WHAT TO WORK ON :: Return each record shown beneath, word for word.

(Stored data entries)
▽

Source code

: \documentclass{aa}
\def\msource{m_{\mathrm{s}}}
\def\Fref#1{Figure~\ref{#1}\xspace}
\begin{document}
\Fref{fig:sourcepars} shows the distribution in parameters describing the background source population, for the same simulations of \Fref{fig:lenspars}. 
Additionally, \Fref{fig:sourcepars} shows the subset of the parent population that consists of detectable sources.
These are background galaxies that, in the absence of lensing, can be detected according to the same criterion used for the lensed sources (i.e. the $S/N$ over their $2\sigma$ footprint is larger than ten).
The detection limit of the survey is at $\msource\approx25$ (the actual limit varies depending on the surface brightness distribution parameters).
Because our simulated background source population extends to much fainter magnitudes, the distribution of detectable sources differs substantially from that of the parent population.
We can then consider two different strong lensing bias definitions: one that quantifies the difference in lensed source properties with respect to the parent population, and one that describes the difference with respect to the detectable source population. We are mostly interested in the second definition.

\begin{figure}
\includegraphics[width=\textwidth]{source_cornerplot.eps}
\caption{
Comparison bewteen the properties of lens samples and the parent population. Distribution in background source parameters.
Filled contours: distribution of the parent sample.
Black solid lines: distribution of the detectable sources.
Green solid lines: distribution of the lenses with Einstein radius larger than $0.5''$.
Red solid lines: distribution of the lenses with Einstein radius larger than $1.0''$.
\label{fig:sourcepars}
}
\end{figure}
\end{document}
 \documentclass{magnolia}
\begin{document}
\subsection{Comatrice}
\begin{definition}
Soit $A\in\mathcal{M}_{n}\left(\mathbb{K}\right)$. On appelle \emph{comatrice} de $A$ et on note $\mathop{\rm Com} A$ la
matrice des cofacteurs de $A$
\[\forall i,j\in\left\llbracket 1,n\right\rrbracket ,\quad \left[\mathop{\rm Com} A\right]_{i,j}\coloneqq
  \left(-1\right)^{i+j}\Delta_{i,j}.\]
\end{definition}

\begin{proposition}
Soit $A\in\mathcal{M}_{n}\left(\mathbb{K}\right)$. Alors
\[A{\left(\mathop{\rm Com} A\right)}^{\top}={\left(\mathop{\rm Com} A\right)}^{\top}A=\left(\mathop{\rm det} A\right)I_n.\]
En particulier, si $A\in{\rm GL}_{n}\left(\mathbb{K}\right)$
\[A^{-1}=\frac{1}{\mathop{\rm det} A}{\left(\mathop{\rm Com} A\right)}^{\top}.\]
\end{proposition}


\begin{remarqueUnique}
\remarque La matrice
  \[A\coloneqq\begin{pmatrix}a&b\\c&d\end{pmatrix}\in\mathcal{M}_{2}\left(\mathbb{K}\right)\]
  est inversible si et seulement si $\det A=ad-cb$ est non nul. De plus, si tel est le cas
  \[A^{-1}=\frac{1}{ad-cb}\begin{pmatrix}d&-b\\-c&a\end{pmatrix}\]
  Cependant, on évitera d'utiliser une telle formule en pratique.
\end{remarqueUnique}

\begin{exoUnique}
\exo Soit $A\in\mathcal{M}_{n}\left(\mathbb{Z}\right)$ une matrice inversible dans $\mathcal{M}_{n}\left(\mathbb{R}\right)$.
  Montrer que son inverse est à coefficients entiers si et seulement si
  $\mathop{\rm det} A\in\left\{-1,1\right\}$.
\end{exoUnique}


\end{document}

△

SOLUTION TO THIS PROBLEM ::
Source code

: \documentclass{aa}
\def\msource{m_{\mathrm{s}}}
\def\Fref#1{Figure~\ref{#1}\xspace}
\begin{document}
\Fref{fig:sourcepars} shows the distribution in parameters describing the background source population, for the same simulations of \Fref{fig:lenspars}. 
Additionally, \Fref{fig:sourcepars} shows the subset of the parent population that consists of detectable sources.
These are background galaxies that, in the absence of lensing, can be detected according to the same criterion used for the lensed sources (i.e. the $S/N$ over their $2\sigma$ footprint is larger than ten).
The detection limit of the survey is at $\msource\approx25$ (the actual limit varies depending on the surface brightness distribution parameters).
Because our simulated background source population extends to much fainter magnitudes, the distribution of detectable sources differs substantially from that of the parent population.
We can then consider two different strong lensing bias definitions: one that quantifies the difference in lensed source properties with respect to the parent population, and one that describes the difference with respect to the detectable source population. We are mostly interested in the second definition.

\begin{figure}
\includegraphics[width=\textwidth]{source_cornerplot.eps}
\caption{
Comparison bewteen the properties of lens samples and the parent population. Distribution in background source parameters.
Filled contours: distribution of the parent sample.
Black solid lines: distribution of the detectable sources.
Green solid lines: distribution of the lenses with Einstein radius larger than $0.5''$.
Red solid lines: distribution of the lenses with Einstein radius larger than $1.0''$.
\label{fig:sourcepars}
}
\end{figure}
\end{document}
 \documentclass{magnolia}
\begin{document}
\subsection{Comatrice}
\begin{definition}
Soit $A\in\mathcal{M}_{n}\left(\mathbb{K}\right)$. On appelle \emph{comatrice} de $A$ et on note $\mathop{\rm Com} A$ la
matrice des cofacteurs de $A$
\[\forall i,j\in\left\llbracket 1,n\right\rrbracket ,\quad \left[\mathop{\rm Com} A\right]_{i,j}\coloneqq
  \left(-1\right)^{i+j}\Delta_{i,j}.\]
\end{definition}

\begin{proposition}
Soit $A\in\mathcal{M}_{n}\left(\mathbb{K}\right)$. Alors
\[A{\left(\mathop{\rm Com} A\right)}^{\top}={\left(\mathop{\rm Com} A\right)}^{\top}A=\left(\mathop{\rm det} A\right)I_n.\]
En particulier, si $A\in{\rm GL}_{n}\left(\mathbb{K}\right)$
\[A^{-1}=\frac{1}{\mathop{\rm det} A}{\left(\mathop{\rm Com} A\right)}^{\top}.\]
\end{proposition}


\begin{remarqueUnique}
\remarque La matrice
  \[A\coloneqq\begin{pmatrix}a&b\\c&d\end{pmatrix}\in\mathcal{M}_{2}\left(\mathbb{K}\right)\]
  est inversible si et seulement si $\det A=ad-cb$ est non nul. De plus, si tel est le cas
  \[A^{-1}=\frac{1}{ad-cb}\begin{pmatrix}d&-b\\-c&a\end{pmatrix}\]
  Cependant, on évitera d'utiliser une telle formule en pratique.
\end{remarqueUnique}

\begin{exoUnique}
\exo Soit $A\in\mathcal{M}_{n}\left(\mathbb{Z}\right)$ une matrice inversible dans $\mathcal{M}_{n}\left(\mathbb{R}\right)$.
  Montrer que son inverse est à coefficients entiers si et seulement si
  $\mathop{\rm det} A\in\left\{-1,1\right\}$.
\end{exoUnique}


\end{document}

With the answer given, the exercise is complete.